New sensors function as eyes in concrete

New sensors function as eyes in concrete

A new spin-out from DTU has recently marketed a sensor system allowing you to monitor activity inside concrete structures from your desk.

For some time, DTU Fotonik has been developing optical fibres made of Plexiglas for different purposes. And recently the researchers have discovered that optical fibres can be equipped with sensors for measuring moisture, temperature, and load. When embedding the flexible and durable plastic sensors into the concrete, they can simply function as eyes in the concrete. The idea has resulted in the spin-out Shute.

One of the founders of the company is Kristian Nielsen, Development Engineer, and he says:

“Embedding sensors into concrete isn’t something new, but you would normally use electrical temperature sensors which are only capable of measuring one point and require two cables per measuring point. Experiments have been conducted using glass fibres, but glass is more rigid than plastic and breaks easily. Concrete is cast using cement and aggregate, and during the drying process, the aggregate risks moving and breaking the glass. Our sensor, however, can be stretched and bent without being damaged.”

The new sensor is connected to a light source and a light analyser. When transmitting laser light into the fibre, the light penetrates the fibre and is reflected by the measuring point, after which the analyser detects what has happened at the measuring point. The analysis continues on a computer, and the client is then able to monitor the process at home.

The company is quite new and therefore still in the process of documenting the durability of the product. But the first results are rolling in, for instance in connection with NCC Building, one of the leading construction and property development companies in Northern Europe, which has cast the plastic fibre sensor into one of their floors.
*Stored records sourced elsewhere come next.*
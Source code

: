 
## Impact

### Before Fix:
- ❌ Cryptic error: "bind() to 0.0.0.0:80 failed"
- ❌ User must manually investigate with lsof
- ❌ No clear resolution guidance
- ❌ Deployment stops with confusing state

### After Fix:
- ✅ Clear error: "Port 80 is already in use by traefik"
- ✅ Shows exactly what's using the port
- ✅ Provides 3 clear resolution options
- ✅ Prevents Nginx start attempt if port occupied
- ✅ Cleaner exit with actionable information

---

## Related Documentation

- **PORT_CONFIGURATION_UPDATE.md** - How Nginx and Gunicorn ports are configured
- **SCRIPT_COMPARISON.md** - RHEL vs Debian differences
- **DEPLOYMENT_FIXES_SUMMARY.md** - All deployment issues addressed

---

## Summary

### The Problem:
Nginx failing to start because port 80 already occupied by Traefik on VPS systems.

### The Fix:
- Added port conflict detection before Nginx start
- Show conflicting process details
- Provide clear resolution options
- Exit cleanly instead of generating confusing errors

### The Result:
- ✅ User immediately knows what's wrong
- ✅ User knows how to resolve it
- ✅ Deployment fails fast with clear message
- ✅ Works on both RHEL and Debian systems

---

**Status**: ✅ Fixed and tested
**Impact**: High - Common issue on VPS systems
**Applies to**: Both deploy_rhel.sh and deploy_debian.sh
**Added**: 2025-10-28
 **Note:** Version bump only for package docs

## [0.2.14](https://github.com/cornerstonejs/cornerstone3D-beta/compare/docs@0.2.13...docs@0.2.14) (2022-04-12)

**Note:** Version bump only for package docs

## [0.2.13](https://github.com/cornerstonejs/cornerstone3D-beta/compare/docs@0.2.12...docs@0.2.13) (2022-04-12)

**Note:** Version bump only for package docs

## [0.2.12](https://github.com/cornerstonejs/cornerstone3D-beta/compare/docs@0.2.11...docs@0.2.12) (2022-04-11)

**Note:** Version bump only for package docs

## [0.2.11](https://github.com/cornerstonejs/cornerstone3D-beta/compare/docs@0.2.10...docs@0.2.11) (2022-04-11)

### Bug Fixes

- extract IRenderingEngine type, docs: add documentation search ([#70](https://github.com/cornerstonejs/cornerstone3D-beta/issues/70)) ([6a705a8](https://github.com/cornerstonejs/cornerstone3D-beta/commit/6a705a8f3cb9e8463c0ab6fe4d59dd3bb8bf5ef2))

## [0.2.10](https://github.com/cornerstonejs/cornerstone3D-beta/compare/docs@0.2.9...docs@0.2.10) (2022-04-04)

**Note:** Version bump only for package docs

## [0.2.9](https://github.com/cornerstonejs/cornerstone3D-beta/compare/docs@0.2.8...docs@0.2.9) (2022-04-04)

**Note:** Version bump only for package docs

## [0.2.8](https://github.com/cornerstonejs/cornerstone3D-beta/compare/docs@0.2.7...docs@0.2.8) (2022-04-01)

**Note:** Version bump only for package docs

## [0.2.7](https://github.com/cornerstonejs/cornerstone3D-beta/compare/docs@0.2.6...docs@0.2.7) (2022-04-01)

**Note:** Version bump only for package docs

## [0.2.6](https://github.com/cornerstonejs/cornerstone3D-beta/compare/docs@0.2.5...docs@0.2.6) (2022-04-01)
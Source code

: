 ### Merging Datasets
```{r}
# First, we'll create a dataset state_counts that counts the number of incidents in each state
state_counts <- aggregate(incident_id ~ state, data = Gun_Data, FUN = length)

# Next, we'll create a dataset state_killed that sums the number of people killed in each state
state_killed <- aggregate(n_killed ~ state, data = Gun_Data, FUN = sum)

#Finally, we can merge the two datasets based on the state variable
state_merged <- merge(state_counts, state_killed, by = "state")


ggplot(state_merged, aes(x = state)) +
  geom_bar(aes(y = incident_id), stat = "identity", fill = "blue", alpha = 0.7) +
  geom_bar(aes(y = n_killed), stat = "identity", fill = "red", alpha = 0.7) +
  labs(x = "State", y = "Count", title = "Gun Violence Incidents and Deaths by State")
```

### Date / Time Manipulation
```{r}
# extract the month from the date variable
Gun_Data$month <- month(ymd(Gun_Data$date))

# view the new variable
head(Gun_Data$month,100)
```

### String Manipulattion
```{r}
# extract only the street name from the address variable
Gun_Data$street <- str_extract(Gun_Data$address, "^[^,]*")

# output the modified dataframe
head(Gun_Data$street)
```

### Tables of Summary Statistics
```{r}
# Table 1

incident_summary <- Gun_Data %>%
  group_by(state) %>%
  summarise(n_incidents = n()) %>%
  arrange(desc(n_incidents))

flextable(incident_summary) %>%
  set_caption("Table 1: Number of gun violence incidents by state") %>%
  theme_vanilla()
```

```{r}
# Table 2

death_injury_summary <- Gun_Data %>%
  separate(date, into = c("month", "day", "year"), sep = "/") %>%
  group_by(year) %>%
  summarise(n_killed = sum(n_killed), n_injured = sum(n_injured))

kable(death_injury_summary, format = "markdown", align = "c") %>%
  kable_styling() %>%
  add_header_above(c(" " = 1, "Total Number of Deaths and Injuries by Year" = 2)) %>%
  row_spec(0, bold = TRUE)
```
“During the construction phase, it’s very important to keep focus on the moisture level of the concrete, especially if installing wooden floors over the concrete. To ensure that the concrete has the right moisture level, we normally take samples, but the Shut sensor system allows us to monitor the drying process and continue the work as soon as the moisture level is satisfactory. If it works as intended, we will be able to save time and possibly money, and we avoid having to take regular samples from the concrete. Another advantage is that we obtain data on the drying which we can use throughout the entire construction process,” says Timmi Sargentoni, Contract Manager at NCC.